After the briefing, we all collected our safety helmets and lamps before heading around to the entrance to the cage that would take us into the pit. However, when we arrived at the entrance, a few of our group decided that they didn’t want to go on the mine tour. Before this, I hadn’t really thought about how the young trappers would have felt on their first working day at the pit. I had read about their experiences in my research but I hadn’t really understood the fear that they could experience until I saw the effects first hand. After this I had a new respect for the life of a miner, especially the children who would have started work at the pit as young as four years old until the Mines and Collieries act of 1842 decided that only boys of 10 years and above could work in mines.

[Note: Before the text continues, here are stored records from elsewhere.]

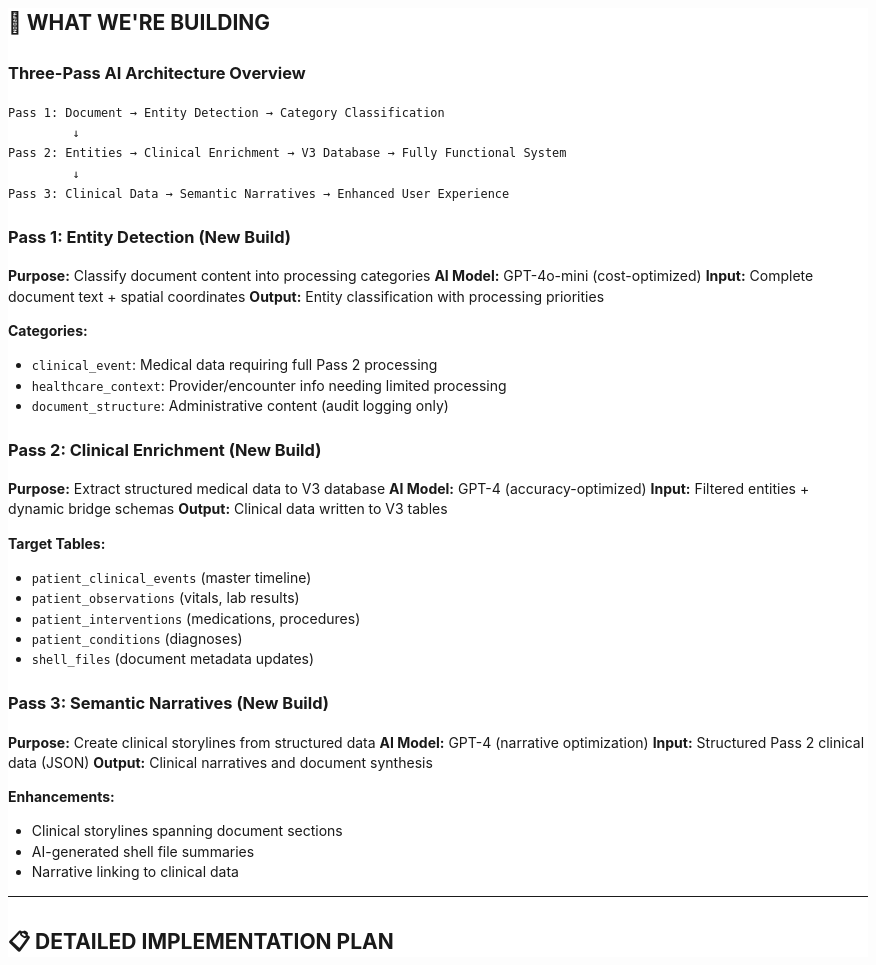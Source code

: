 
## 🎯 **WHAT WE'RE BUILDING**

### **Three-Pass AI Architecture Overview**

```
Pass 1: Document → Entity Detection → Category Classification
         ↓
Pass 2: Entities → Clinical Enrichment → V3 Database → Fully Functional System
         ↓
Pass 3: Clinical Data → Semantic Narratives → Enhanced User Experience
```

### **Pass 1: Entity Detection (New Build)**
**Purpose:** Classify document content into processing categories
**AI Model:** GPT-4o-mini (cost-optimized)
**Input:** Complete document text + spatial coordinates
**Output:** Entity classification with processing priorities

**Categories:**
- `clinical_event`: Medical data requiring full Pass 2 processing
- `healthcare_context`: Provider/encounter info needing limited processing
- `document_structure`: Administrative content (audit logging only)

### **Pass 2: Clinical Enrichment (New Build)**
**Purpose:** Extract structured medical data to V3 database
**AI Model:** GPT-4 (accuracy-optimized)
**Input:** Filtered entities + dynamic bridge schemas
**Output:** Clinical data written to V3 tables

**Target Tables:**
- `patient_clinical_events` (master timeline)
- `patient_observations` (vitals, lab results)
- `patient_interventions` (medications, procedures)
- `patient_conditions` (diagnoses)
- `shell_files` (document metadata updates)

### **Pass 3: Semantic Narratives (New Build)**
**Purpose:** Create clinical storylines from structured data
**AI Model:** GPT-4 (narrative optimization)
**Input:** Structured Pass 2 clinical data (JSON)
**Output:** Clinical narratives and document synthesis

**Enhancements:**
- Clinical storylines spanning document sections
- AI-generated shell file summaries
- Narrative linking to clinical data

---

## 📋 **DETAILED IMPLEMENTATION PLAN**
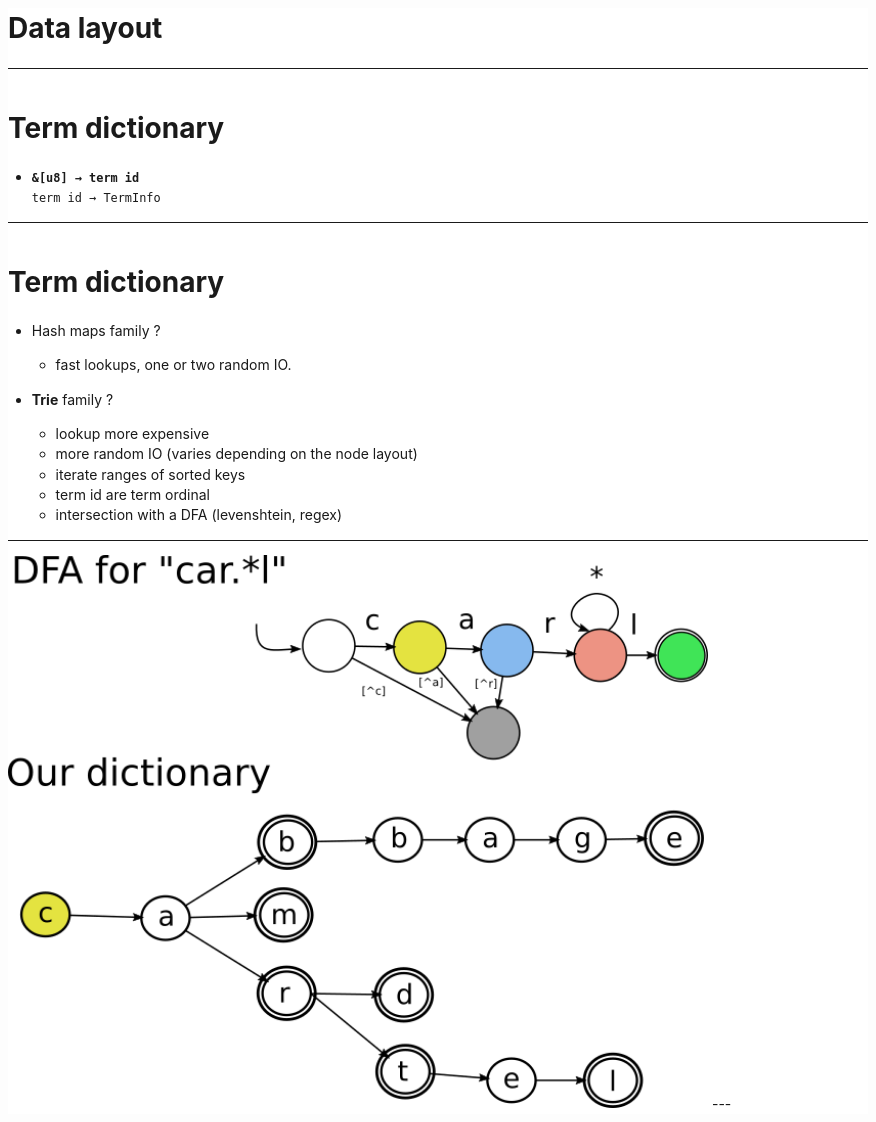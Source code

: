 # Data layout
---

# Term dictionary


- **`&[u8] → term id`**<br/>
  `term id → TermInfo`


---

# Term dictionary

- Hash maps family ?
  - fast lookups, one or two random IO.

- **Trie** family ?
  - lookup more expensive
  - more random IO (varies depending on the node layout)
  - iterate ranges of sorted keys
  - term id are term ordinal
  - intersection with a DFA (levenshtein, regex)

---
<img src="intersection-a.png" width="700"/>
---
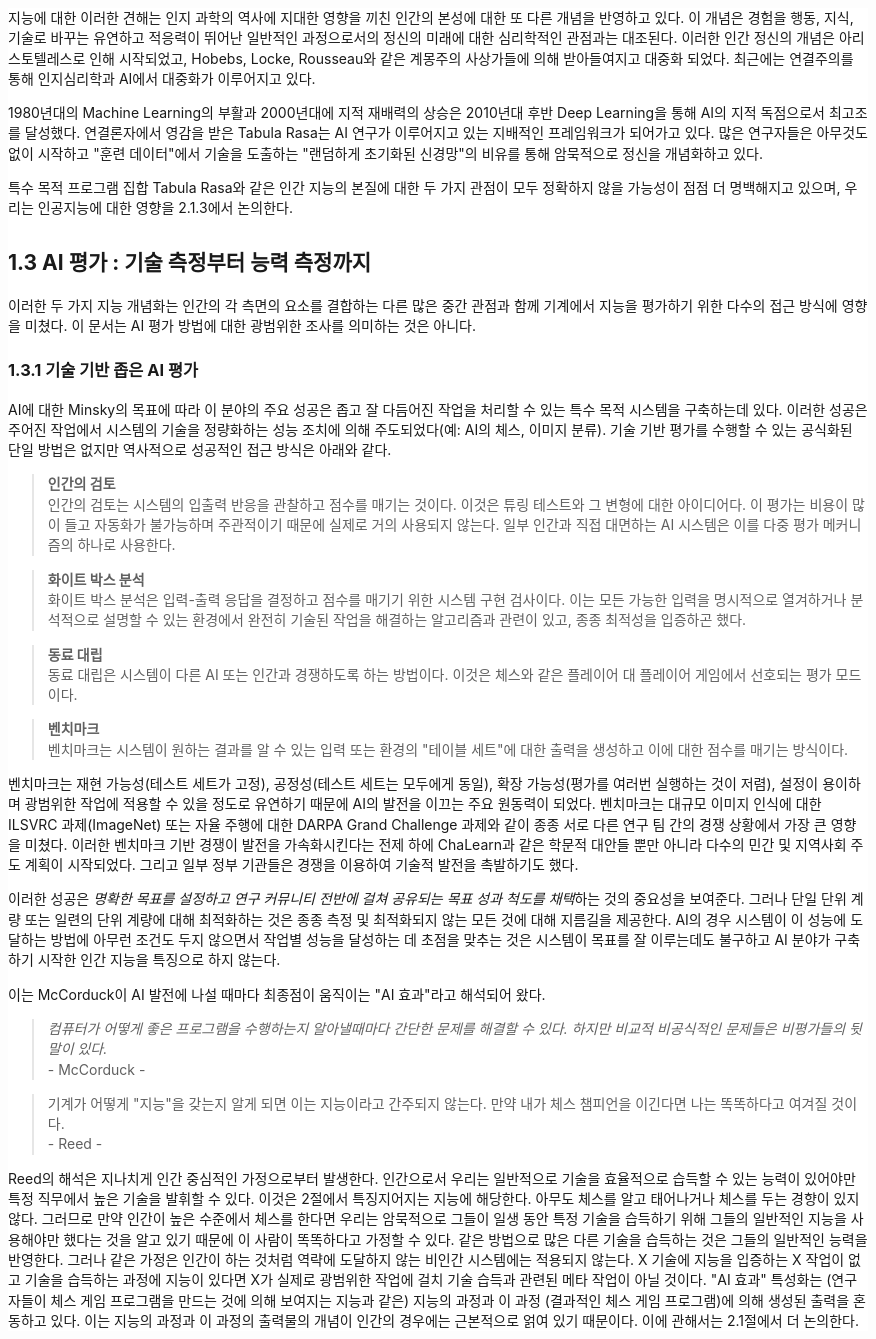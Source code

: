 지능에 대한 이러한 견해는 인지 과학의 역사에 지대한 영향을 끼친 인간의 본성에 대한 또 다른 개념을 반영하고 있다. 이 개념은 경험을 행동, 지식, 기술로 바꾸는 유연하고 적응력이 뛰어난 일반적인 과정으로서의 정신의 미래에 대한 심리학적인 관점과는 대조된다. 이러한 인간 정신의 개념은 아리스토텔레스로 인해 시작되었고, Hobebs, Locke, Rousseau와 같은 계몽주의 사상가들에 의해 받아들여지고 대중화 되었다. 최근에는 연결주의를 통해 인지심리학과 AI에서 대중화가 이루어지고 있다.

1980년대의 Machine Learning의 부활과 2000년대에 지적 재배력의 상승은 2010년대 후반 Deep Learning을 통해 AI의 지적 독점으로서 최고조를 달성했다. 연결론자에서 영감을 받은 Tabula Rasa는 AI 연구가 이루어지고 있는 지배적인 프레임워크가 되어가고 있다. 많은 연구자들은 아무것도 없이 시작하고 "훈련 데이터"에서 기술을 도출하는 "랜덤하게 초기화된 신경망"의 비유를 통해 암묵적으로 정신을 개념화하고 있다. 

특수 목적 프로그램 집합 Tabula Rasa와 같은 인간 지능의 본질에 대한 두 가지 관점이 모두 정확하지 않을 가능성이 점점 더 명백해지고 있으며, 우리는 인공지능에 대한 영향을 2.1.3에서 논의한다.

## 1.3 AI 평가 : 기술 측정부터 능력 측정까지

이러한 두 가지 지능 개념화는 인간의 각 측면의 요소를 결합하는 다른 많은 중간 관점과 함께 기계에서 지능을 평가하기 위한 다수의 접근 방식에 영향을 미쳤다. 이 문서는 AI 평가 방법에 대한 광범위한 조사를 의미하는 것은 아니다.  

### 1.3.1 기술 기반 좁은 AI 평가

AI에 대한 Minsky의 목표에 따라 이 분야의 주요 성공은 좁고 잘 다듬어진 작업을 처리할 수 있는 특수 목적 시스템을 구축하는데 있다. 이러한 성공은 주어진 작업에서 시스템의 기술을 정량화하는 성능 조치에 의해 주도되었다(예: AI의 체스, 이미지 분류). 기술 기반 평가를 수행할 수 있는 공식화된 단일 방법은 없지만 역사적으로 성공적인 접근 방식은 아래와 같다.

> **인간의 검토** <br>
  인간의 검토는 시스템의 입출력 반응을 관찰하고 점수를 매기는 것이다. 이것은 튜링 테스트와 그 변형에 대한 아이디어다. 이 평가는 비용이 많이 들고 자동화가 불가능하며 주관적이기 때문에 실제로 거의 사용되지 않는다. 일부 인간과 직접 대면하는 AI 시스템은 이를 다중 평가 메커니즘의 하나로 사용한다.
  
> **화이트 박스 분석** <br>
  화이트 박스 분석은 입력-출력 응답을 결정하고 점수를 매기기 위한 시스템 구현 검사이다. 이는 모든 가능한 입력을 명시적으로 열겨하거나 분석적으로 설명할 수 있는 환경에서 완전히 기술된 작업을 해결하는 알고리즘과 관련이 있고, 종종 최적성을 입증하곤 했다.
  
> **동료 대립** <br>
  동료 대립은 시스템이 다른 AI 또는 인간과 경쟁하도록 하는 방법이다. 이것은 체스와 같은 플레이어 대 플레이어 게임에서 선호되는 평가 모드이다. 
  
> **벤치마크** <br>
  벤치마크는 시스템이 원하는 결과를 알 수 있는 입력 또는 환경의 "테이블 세트"에 대한 출력을 생성하고 이에 대한 점수를 매기는 방식이다.

벤치마크는 재현 가능성(테스트 세트가 고정), 공정성(테스트 세트는 모두에게 동일), 확장 가능성(평가를 여러번 실행하는 것이 저렴), 설정이 용이하며 광범위한 작업에 적용할 수 있을 정도로 유연하기 때문에 AI의 발전을 이끄는 주요 원동력이 되었다. 벤치마크는 대규모 이미지 인식에 대한 ILSVRC 과제(ImageNet) 또는 자율 주행에 대한 DARPA Grand Challenge 과제와 같이 종종 서로 다른 연구 팀 간의 경쟁 상황에서 가장 큰 영향을 미쳤다. 이러한 벤치마크 기반 경쟁이 발전을 가속화시킨다는 전제 하에 ChaLearn과 같은 학문적 대안들 뿐만 아니라 다수의 민간 및 지역사회 주도 계획이 시작되었다. 그리고 일부 정부 기관들은 경쟁을 이용하여 기술적 발전을 촉발하기도 했다.

이러한 성공은 *명확한 목표를 설정하고 연구 커뮤니티 전반에 걸쳐 공유되는 목표 성과 척도를 채택*하는 것의 중요성을 보여준다. 그러나 단일 단위 계량 또는 일련의 단위 계량에 대해 최적화하는 것은 종종 측정 및 최적화되지 않는 모든 것에 대해 지름길을 제공한다. AI의 경우 시스템이 이 성능에 도달하는 방법에 아무런 조건도 두지 않으면서 작업별 성능을 달성하는 데 초점을 맞추는 것은 시스템이 목표를 잘 이루는데도 불구하고 AI 분야가 구축하기 시작한 인간 지능을 특징으로 하지 않는다. 

이는 McCorduck이 AI 발전에 나설 때마다 최종점이 움직이는 "AI 효과"라고 해석되어 왔다. 

> *컴퓨터가 어떻게 좋은 프로그램을 수행하는지 알아낼때마다 간단한 문제를 해결할 수 있다. 하지만 비교적 비공식적인 문제들은 비평가들의 뒷말이 있다.* <br>
  \- McCorduck -

> 기계가 어떻게 "지능"을 갖는지 알게 되면 이는 지능이라고 간주되지 않는다. 만약 내가 체스 챔피언을 이긴다면 나는 똑똑하다고 여겨질 것이다. <br>
  \- Reed - 

Reed의 해석은 지나치게 인간 중심적인 가정으로부터 발생한다. 인간으로서 우리는 일반적으로 기술을 효율적으로 습득할 수 있는 능력이 있어야만 특정 직무에서 높은 기술을 발휘할 수 있다. 이것은 2절에서 특징지어지는 지능에 해당한다. 아무도 체스를 알고 태어나거나 체스를 두는 경향이 있지 않다. 그러므로 만약 인간이 높은 수준에서 체스를 한다면 우리는 암묵적으로 그들이 일생 동안 특정 기술을 습득하기 위해 그들의 일반적인 지능을 사용해야만 했다는 것을 알고 있기 때문에 이 사람이 똑똑하다고 가정할 수 있다. 같은 방법으로 많은 다른 기술을 습득하는 것은 그들의 일반적인 능력을 반영한다. 그러나 같은 가정은 인간이 하는 것처럼 역략에 도달하지 않는 비인간 시스템에는 적용되지 않는다. X 기술에 지능을 입증하는 X 작업이 없고 기술을 습득하는 과정에 지능이 있다면 X가 실제로 광범위한 작업에 걸치 기술 습득과 관련된 메타 작업이 아닐 것이다. "AI 효과" 특성화는 (연구자들이 체스 게임 프로그램을 만드는 것에 의해 보여지는 지능과 같은) 지능의 과정과 이 과정 (결과적인 체스 게임 프로그램)에 의해 생성된 출력을 혼동하고 있다. 이는 지능의 과정과 이 과정의 출력물의 개념이 인간의 경우에는 근본적으로 얽여 있기 때문이다. 이에 관해서는 2.1절에서 더 논의한다.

The group that decided to go on the tour followed me into the cage ready to do descend into the mine. Our tour guide then entered the cage and shut the surface and the cage door behind him. In order for the cage to go down, a miner on the surface has to press a button. It was before the cage begun its descent that we got a feel of our tour guide’s sense of humour which is a shared trait of all of the miners that I have met in my time on the When Yesterday Was Young Project. He explained that the cage started to move with a jolt but it was nothing to be scared of and was perfectly normal. However, before he finished explaining this, the miner on the surface started the cage on its journey and our tour guide let out a scream as though something had gone wrong, even though it hadn’t. This of course made everyone in my group who hadn’t been on the tour previously scream as well as they didn’t know that it was meant to happen that way.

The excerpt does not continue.